It is to be noted that this arrangement is considerably different to that presented by BT (described as "Feature interaction/Service Selection"). In the BT method and system, interaction rules are consulted at the time of application registration in order to determine whether or not applications can co-exist in relation to the same trigger. If the interaction rules permit a requesting application to co-exist with an application that has already registered in respect of the associated subscriber/trigger, details of this requesting application are recorded in a user profile. When a corresponding network trigger is subsequently received the applications are invoked sequentially, in an order determined by the order in which the applications are listed in the user profile (which is determined by the order in which the applications registered with the gateway).
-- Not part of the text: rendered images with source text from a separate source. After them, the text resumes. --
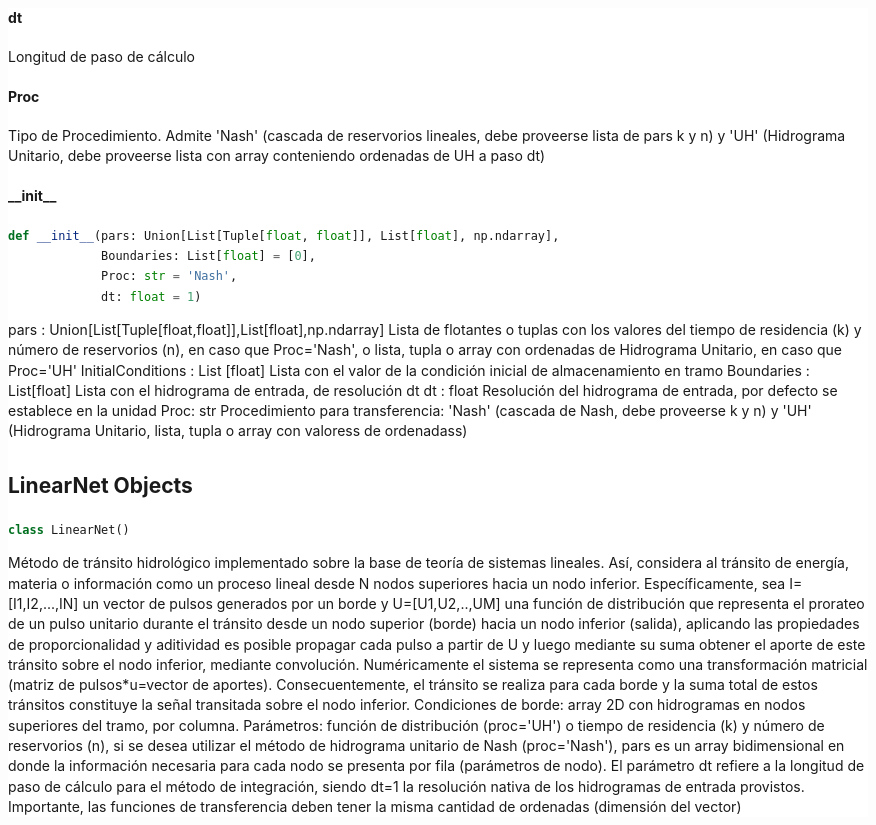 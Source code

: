 <a id="pydrodelta.pydrology.LinearChannel.dt"></a>

#### dt

Longitud de paso de cálculo

<a id="pydrodelta.pydrology.LinearChannel.Proc"></a>

#### Proc

Tipo de Procedimiento. Admite 'Nash' (cascada de reservorios lineales, debe proveerse lista de pars k y n) y 'UH' (Hidrograma Unitario, debe proveerse lista con array conteniendo ordenadas de UH a paso dt)

<a id="pydrodelta.pydrology.LinearChannel.__init__"></a>

#### \_\_init\_\_

```python
def __init__(pars: Union[List[Tuple[float, float]], List[float], np.ndarray],
             Boundaries: List[float] = [0],
             Proc: str = 'Nash',
             dt: float = 1)
```

pars : Union[List[Tuple[float,float]],List[float],np.ndarray]
    Lista de flotantes o tuplas con los valores del tiempo de residencia (k) y número de reservorios (n), en caso que Proc='Nash', o lista, tupla o array con ordenadas de Hidrograma Unitario, en caso que  Proc='UH'
InitialConditions : List [float]
    Lista  con el valor de la condición inicial de almacenamiento en tramo 
Boundaries : List[float]
    Lista con el hidrograma de entrada, de resolución dt
dt : float
    Resolución del hidrograma de entrada, por defecto se establece en la unidad
Proc: str
    Procedimiento para transferencia: 'Nash' (cascada de Nash, debe proveerse k y n) y 'UH' (Hidrograma Unitario, lista, tupla o array con valoress de ordenadass)

<a id="pydrodelta.pydrology.LinearNet"></a>

## LinearNet Objects

```python
class LinearNet()
```

Método de tránsito hidrológico implementado sobre la base de teoría de sistemas lineales. Así, considera al tránsito de energía, materia o información como un proceso lineal desde N nodos superiores hacia un nodo inferior. Específicamente, sea I=[I1,I2,...,IN] un vector de pulsos generados por un borde y U=[U1,U2,..,UM] una función de distribución que representa el prorateo de un pulso unitario durante el tránsito desde un nodo superior (borde) hacia un nodo inferior (salida), aplicando las propiedades de proporcionalidad y aditividad es posible propagar cada pulso a partir de U y luego mediante su suma obtener el aporte de este tránsito sobre el nodo inferior, mediante convolución. Numéricamente el sistema se representa como una transformación matricial (matriz de pulsos*u=vector de aportes). Consecuentemente, el tránsito se realiza para cada borde y la suma total de estos tránsitos constituye la señal transitada sobre el nodo inferior.  Condiciones de borde: array 2D con hidrogramas en nodos superiores del tramo, por columna. Parámetros: función de distribución (proc='UH') o tiempo de residencia (k) y número de reservorios (n), si se desea utilizar el método de hidrograma unitario de Nash (proc='Nash'), pars es un array bidimensional en donde la información necesaria para cada nodo se presenta por fila (parámetros de nodo). El parámetro dt refiere a la longitud de paso de cálculo para el método de integración, siendo dt=1 la resolución nativa de los hidrogramas de entrada provistos. Importante, las funciones de transferencia deben tener la misma cantidad de ordenadas (dimensión del vector)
By contrast, with embodiments of the present invention, it is the potential interaction(s) between applications that is/are selected during the registration process, the actual and permissible inter-application relationships having been resolved off-line. As a result, the order in which applications are invoked is not constrained by, or indeed even connected to, the order in which applications register with the gateway. Instead, invocation of applications is specified in the preconfigured rules, which can be optimised as a function of the applications themselves. This is a clear advantage over the BT design.

Thus in addition to storing data indicative of available applications, together with associated real-time status information assigned during the registration phase, the SPS 303 is arranged to store data indicative of the relationships between services and applications, in terms of how an incoming network event should be processed; these data are stored in the form of"call model logic" associated with network events (or triggers). From the foregoing it will be appreciated that such interaction rules, or call model logic, are selected at the time of application registration in the case of the third registration method.

When registration of applications is effected in accordance with the first and second methods the associated interaction rules are selected from the repository of interaction rules when an event is received from the network, as will be described in more detail below.

It will be appreciated from the foregoing that, unlike known systems, the issue of conflicts between applications is completely ignored in the registration phase. Instead, inter-application management is controlled by means of a so called Service Interaction Component (SIF) arranged to cooperate with, or be a part of, the Gateway 101 when a request for service is received from the network. Referring firstly to Figure 8, in a first arrangement the SIF 801 is located within the gateway 101, and assumes the responsibility of communicating with the various network application server nodes Appl Appn. The nature and order of invocation of applications is controlled in accordance with data received from the SPS 303, as is described in more detail below. An alternative arrangement is shown in Figure 9, in which the SIF 801 is located outside of the Gateway 101, and thus communicates directly with the OSA applications Appl, App2 and the SPS 303, whilst communicating with the gateway 101 via an interface. In both Figures the dotted lines indicate communications with gateway interfaces in order to communicate with external devices such as, in the case of Figure 8, the SPS 303 and applications Appl, App2 and, in the case of Figure 9, the SCS 101).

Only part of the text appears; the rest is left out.